NARRATOR: Goldman was sentenced to one year in prison. She used the time to educate herself, reading Emerson, Thoreau, and Whitman. She also trained as a nurse. When she was released in the summer of 1894, Goldman was met by a crowd of 2,800. She told them she'd been imprisoned for talking. She would soon begin talking again. This time about psychological repression and Sigmund Freud. She began speaking about marriage, female emancipation, and sex.

OZ FRANKEL: Emma Goldman was the big Boogieman of turn-of-the-century America, especially since she combined this danger of being militant and volatile and out of control and prone for violence with this doctrine of free love that people in their mind associated with also free sex so this was a combination of violence and sex was very titillating, very interesting...
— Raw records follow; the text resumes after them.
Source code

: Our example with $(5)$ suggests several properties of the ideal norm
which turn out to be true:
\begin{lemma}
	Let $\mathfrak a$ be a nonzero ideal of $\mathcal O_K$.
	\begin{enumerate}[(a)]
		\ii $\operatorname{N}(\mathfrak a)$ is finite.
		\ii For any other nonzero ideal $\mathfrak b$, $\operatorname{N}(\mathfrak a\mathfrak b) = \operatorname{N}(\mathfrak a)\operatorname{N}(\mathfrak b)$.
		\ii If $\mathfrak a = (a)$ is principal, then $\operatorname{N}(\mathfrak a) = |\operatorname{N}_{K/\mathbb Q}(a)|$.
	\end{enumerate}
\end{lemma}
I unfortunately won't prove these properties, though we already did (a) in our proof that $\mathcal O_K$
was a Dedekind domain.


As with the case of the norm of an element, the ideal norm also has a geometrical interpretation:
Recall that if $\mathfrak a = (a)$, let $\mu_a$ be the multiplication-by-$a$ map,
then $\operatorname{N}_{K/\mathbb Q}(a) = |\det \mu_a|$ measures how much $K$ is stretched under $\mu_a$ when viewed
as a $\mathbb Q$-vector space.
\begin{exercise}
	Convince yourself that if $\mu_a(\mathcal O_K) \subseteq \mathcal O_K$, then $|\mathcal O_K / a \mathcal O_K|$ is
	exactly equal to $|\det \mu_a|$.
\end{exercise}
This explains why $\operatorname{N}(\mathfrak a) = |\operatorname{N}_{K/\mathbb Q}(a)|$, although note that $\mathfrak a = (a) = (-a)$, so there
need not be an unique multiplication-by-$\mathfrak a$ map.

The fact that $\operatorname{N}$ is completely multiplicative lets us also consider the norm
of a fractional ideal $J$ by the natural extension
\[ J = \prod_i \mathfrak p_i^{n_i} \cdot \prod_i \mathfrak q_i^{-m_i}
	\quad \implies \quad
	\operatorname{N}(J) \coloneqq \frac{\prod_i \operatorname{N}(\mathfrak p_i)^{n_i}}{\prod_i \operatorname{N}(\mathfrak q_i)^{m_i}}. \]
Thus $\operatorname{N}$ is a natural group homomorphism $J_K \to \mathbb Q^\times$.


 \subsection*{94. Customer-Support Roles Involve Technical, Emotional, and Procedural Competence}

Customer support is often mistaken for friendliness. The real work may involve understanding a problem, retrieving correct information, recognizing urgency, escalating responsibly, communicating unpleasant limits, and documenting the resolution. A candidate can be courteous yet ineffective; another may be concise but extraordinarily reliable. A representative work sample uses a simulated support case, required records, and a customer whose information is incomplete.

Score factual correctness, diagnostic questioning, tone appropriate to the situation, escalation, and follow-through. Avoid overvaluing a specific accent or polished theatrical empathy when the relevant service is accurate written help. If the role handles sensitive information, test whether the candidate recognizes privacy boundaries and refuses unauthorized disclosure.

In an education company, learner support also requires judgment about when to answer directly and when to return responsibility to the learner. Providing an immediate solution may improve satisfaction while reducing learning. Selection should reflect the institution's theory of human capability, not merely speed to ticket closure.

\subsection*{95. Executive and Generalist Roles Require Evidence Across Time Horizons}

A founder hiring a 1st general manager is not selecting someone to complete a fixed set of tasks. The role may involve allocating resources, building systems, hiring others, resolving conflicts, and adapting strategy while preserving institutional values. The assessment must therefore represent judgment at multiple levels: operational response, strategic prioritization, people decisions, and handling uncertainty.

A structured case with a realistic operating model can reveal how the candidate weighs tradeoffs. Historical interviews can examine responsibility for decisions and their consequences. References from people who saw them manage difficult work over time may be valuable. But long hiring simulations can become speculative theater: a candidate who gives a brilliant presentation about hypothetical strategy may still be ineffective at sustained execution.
ACTOR READS Voice of Emma Goldman: I demand the independence of woman; her right to support herself; to live for herself; to love whomever she pleases, or as many as she pleases. I demand freedom for both sexes. Freedom of action. Freedom in love. And freedom in motherhood.

AL ORENSANZ: She was totally unacceptable. Not just to the status quo, not just to the bureaucrats. But to the progressive people, to the educated people, to everybody.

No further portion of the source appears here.